*SUPPLIED MATERIAL*.
-- Opening Marker --
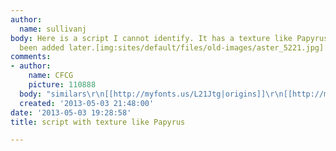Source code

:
 ```yaml
---
author:
  name: sullivanj
body: Here is a script I cannot identify. It has a texture like Papyrus that may have
  been added later.[img:sites/default/files/old-images/aster_5221.jpg]
comments:
- author:
    name: CFCG
    picture: 110888
  body: "similars\r\n[[http://myfonts.us/L21Jtg|origins]]\r\n[[http://myfonts.us/iKOPCN|alana]]\r\n"
  created: '2013-05-03 21:48:00'
date: '2013-05-03 19:28:58'
title: script with texture like Papyrus

---
```

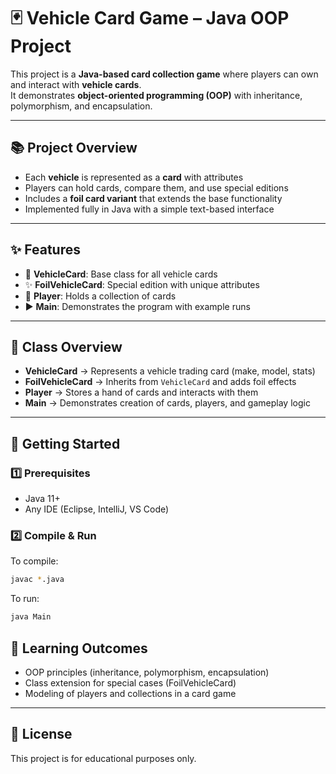 # 🃏 Vehicle Card Game – Java OOP Project

This project is a **Java-based card collection game** where players can own and interact with **vehicle cards**.  
It demonstrates **object-oriented programming (OOP)** with inheritance, polymorphism, and encapsulation.

---

## 📚 Project Overview

- Each **vehicle** is represented as a **card** with attributes  
- Players can hold cards, compare them, and use special editions  
- Includes a **foil card variant** that extends the base functionality  
- Implemented fully in Java with a simple text-based interface

---

## ✨ Features

- 🎴 **VehicleCard**: Base class for all vehicle cards  
- ✨ **FoilVehicleCard**: Special edition with unique attributes  
- 🧑 **Player**: Holds a collection of cards  
- ▶️ **Main**: Demonstrates the program with example runs  


---

## 🧩 Class Overview

- **VehicleCard** → Represents a vehicle trading card (make, model, stats)  
- **FoilVehicleCard** → Inherits from `VehicleCard` and adds foil effects  
- **Player** → Stores a hand of cards and interacts with them  
- **Main** → Demonstrates creation of cards, players, and gameplay logic  

---

## 🚀 Getting Started

### 1️⃣ Prerequisites
- Java 11+  
- Any IDE (Eclipse, IntelliJ, VS Code)

### 2️⃣ Compile & Run
To compile:
```bash
javac *.java
```

To run:
```bash
java Main
```


## 📖 Learning Outcomes

- OOP principles (inheritance, polymorphism, encapsulation)
- Class extension for special cases (FoilVehicleCard)
- Modeling of players and collections in a card game


--- 

## 📄 License

This project is for educational purposes only.
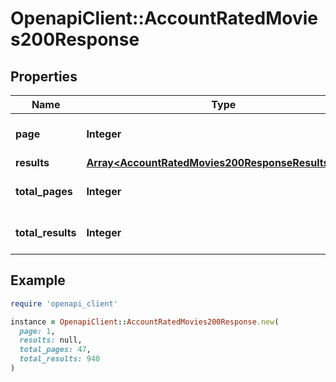 # OpenapiClient::AccountRatedMovies200Response

## Properties

| Name | Type | Description | Notes |
| ---- | ---- | ----------- | ----- |
| **page** | **Integer** |  | [optional][default to 0] |
| **results** | [**Array&lt;AccountRatedMovies200ResponseResultsInner&gt;**](AccountRatedMovies200ResponseResultsInner.md) |  | [optional] |
| **total_pages** | **Integer** |  | [optional][default to 0] |
| **total_results** | **Integer** |  | [optional][default to 0] |

## Example

```ruby
require 'openapi_client'

instance = OpenapiClient::AccountRatedMovies200Response.new(
  page: 1,
  results: null,
  total_pages: 47,
  total_results: 940
)
```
-- Closing Marker --
*WHAT IS EXPECTED*. Only the count is wanted. Find the lines of the records that include the word "polymorphism" and state how many.

*ANSWER SECTION*. 2